Jun 1, 2022

Birthday photos 2022

 




As some people know, my love for selfies and narcissism on the Internet are over. My deadline was my birthday and these are my lovely Birthday photos, taken in my garden this morning. I wasn't even going to post any and then I decided to have some fun. I took about two dozen of them, all silly, all messy, and I hit the vivid filter on a few. One can see it here. Otherwise I am very gray. Laughing. I've been aging naturally my entire life. I don't dye my hair. I don't hardly wear any makeup, none here but a little lipstick. I'm a grandmother. I told someone today that I don't think I wanted to grow up and because I was always teaching or around bands, I have retained my silliness and youthful feelings. But I am getting old. Even if genes have been kind to you, one feels aging. Your bones feel it. Your legs at night, after a long day in the garden, hurt. Your hands, especially if you are like me, an artist and writer and gardener, and have used them your entire life, a lot, really ache. I broke some bones in my left hand in high school, my senior year, and I can feel those bones right now. They ache badly at times. My skin is thin, there are wrinkles everywhere. My hair is going to be white soon. I'm fading even though I don't like it. No one gets out of this place alive. This is why I posted the photos, another reminder to my grandchildren that I was here and even once upon a time, a girl of 17 with all these dreams. I still dream. That's my gift. But I have to work hard for those dreams. I have to remind myself that I am lucky I woke up this morning and not to take anything for granted. Nothing last. And I won't last. It's all okay. I've helped bury a lot of people who died younger than me.

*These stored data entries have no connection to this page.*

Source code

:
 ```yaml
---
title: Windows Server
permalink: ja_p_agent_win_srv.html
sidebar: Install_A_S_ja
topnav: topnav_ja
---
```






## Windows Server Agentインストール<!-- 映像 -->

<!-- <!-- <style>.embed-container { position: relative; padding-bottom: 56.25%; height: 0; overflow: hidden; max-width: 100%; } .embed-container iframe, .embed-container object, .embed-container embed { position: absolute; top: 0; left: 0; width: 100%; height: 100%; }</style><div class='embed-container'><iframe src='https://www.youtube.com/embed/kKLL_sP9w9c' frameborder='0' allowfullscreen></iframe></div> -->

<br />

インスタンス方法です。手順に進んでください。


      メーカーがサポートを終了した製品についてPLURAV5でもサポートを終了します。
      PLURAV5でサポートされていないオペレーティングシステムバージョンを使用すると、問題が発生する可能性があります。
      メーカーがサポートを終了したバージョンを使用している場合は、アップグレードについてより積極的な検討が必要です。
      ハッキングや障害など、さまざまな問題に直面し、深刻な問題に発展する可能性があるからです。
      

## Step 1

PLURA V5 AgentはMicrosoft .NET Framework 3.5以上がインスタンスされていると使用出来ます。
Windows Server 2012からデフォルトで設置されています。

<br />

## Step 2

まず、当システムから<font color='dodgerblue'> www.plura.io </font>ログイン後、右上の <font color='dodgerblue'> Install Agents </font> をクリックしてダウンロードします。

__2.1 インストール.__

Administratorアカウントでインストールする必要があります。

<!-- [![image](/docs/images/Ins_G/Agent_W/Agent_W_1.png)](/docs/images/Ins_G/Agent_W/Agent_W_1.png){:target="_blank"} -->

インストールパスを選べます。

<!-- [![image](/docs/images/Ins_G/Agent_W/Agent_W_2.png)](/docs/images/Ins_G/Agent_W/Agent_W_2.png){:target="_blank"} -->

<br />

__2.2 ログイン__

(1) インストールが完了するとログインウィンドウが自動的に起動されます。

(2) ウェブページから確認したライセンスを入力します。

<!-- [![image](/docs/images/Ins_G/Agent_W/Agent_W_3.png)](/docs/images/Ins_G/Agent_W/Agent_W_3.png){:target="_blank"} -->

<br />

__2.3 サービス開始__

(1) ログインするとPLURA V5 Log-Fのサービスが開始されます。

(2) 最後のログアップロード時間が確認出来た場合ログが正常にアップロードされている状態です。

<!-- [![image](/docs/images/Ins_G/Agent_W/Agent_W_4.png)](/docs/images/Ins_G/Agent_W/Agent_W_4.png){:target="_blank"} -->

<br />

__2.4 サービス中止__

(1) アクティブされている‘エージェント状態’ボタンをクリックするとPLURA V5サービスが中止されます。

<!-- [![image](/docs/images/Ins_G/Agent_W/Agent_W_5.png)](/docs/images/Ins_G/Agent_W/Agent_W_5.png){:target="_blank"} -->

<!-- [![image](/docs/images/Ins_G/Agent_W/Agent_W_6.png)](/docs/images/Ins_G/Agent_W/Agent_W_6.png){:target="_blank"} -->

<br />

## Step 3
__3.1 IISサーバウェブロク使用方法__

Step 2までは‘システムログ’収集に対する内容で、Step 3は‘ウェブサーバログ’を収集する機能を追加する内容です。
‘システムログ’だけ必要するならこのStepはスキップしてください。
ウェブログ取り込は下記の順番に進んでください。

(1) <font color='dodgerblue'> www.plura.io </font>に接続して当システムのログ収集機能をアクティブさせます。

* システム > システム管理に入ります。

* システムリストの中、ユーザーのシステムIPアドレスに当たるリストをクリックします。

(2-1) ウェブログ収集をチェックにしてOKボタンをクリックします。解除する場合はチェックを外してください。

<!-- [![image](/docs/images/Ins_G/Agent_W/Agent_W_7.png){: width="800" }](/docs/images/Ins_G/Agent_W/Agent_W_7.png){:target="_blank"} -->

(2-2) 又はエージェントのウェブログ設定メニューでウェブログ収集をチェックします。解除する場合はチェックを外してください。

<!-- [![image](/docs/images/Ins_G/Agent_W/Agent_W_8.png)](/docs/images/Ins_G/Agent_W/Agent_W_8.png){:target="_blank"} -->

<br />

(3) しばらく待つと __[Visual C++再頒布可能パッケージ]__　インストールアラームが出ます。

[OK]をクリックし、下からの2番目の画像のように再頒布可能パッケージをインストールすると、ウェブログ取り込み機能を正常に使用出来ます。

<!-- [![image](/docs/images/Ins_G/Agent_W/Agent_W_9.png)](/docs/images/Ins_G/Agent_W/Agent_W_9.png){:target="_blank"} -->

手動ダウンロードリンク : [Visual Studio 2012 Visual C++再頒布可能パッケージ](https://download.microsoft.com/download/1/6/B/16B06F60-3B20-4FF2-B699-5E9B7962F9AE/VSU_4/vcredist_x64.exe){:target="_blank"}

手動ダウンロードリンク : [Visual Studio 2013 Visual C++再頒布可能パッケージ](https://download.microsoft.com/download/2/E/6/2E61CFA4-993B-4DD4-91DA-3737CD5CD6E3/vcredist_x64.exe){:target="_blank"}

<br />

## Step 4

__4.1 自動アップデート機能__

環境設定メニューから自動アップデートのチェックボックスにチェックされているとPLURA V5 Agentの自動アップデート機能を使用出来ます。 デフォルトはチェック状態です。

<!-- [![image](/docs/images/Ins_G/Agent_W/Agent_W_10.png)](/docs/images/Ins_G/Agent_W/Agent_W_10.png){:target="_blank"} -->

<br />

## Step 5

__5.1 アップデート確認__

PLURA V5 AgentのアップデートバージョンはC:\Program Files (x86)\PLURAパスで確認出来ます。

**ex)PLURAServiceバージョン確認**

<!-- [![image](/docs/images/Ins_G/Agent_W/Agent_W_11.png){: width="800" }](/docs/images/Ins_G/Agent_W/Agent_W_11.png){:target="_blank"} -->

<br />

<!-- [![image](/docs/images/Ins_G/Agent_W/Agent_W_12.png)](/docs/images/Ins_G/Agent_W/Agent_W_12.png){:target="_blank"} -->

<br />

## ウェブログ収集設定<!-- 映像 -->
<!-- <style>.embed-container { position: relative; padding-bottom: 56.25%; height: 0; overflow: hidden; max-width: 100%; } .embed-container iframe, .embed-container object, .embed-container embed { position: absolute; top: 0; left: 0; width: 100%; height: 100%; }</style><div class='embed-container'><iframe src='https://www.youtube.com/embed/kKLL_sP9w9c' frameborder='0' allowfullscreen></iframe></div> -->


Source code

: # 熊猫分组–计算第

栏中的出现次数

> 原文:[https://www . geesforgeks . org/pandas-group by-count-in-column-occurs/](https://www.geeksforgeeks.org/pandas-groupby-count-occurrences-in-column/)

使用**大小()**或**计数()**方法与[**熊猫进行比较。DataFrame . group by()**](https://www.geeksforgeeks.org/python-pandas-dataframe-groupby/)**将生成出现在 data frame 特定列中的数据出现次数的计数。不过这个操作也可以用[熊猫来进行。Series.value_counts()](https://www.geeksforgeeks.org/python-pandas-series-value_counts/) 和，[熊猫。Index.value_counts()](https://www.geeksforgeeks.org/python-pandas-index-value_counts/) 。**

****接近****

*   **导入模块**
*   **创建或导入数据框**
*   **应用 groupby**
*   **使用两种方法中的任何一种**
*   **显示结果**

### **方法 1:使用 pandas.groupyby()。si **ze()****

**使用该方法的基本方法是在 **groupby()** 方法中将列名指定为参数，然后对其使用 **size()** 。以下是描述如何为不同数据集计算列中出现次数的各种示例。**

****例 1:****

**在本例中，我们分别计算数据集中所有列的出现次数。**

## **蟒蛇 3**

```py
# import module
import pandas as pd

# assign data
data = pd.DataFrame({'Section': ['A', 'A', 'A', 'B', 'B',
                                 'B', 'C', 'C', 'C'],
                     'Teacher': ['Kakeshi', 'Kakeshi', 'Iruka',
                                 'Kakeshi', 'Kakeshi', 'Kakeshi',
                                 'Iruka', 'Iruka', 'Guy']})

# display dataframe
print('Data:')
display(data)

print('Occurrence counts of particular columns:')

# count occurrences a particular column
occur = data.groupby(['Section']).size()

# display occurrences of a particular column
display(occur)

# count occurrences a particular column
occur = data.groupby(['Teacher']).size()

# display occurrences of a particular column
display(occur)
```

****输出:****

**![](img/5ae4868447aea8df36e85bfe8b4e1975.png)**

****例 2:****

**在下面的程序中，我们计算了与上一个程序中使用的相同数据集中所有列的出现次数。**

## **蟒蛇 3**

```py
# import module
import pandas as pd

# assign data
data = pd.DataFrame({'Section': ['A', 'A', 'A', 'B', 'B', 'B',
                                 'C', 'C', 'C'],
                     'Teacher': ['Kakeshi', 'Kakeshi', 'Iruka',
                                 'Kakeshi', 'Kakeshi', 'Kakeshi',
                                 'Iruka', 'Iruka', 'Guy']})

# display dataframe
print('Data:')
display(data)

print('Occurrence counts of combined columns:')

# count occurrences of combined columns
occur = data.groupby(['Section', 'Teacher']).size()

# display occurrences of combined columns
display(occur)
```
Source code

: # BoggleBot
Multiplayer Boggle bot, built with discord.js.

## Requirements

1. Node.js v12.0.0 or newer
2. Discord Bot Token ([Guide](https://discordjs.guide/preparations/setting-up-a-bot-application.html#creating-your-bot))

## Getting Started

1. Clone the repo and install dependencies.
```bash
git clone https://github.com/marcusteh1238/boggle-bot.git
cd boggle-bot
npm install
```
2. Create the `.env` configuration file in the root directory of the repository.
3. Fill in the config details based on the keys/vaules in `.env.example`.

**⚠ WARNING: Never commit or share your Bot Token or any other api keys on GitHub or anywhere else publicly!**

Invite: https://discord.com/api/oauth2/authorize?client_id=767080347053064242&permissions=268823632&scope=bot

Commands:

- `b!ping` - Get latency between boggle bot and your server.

Look around you. Everyone you meet on the street. Everyone you know. Everyone you love. Everyone rushing around you in the same city or country is going to die. And I am writing this on my birthday because I am lucky to have a birthday, to be aging and still feel love, hope, and a kind of innocence I felt as that wild child of 17 years of age.

That's my birthday gift. That I can find joy and wonder at my age, with all I have experienced, with all I know to be true.

I hope if you are reading this, anyone, that you can find joy, too.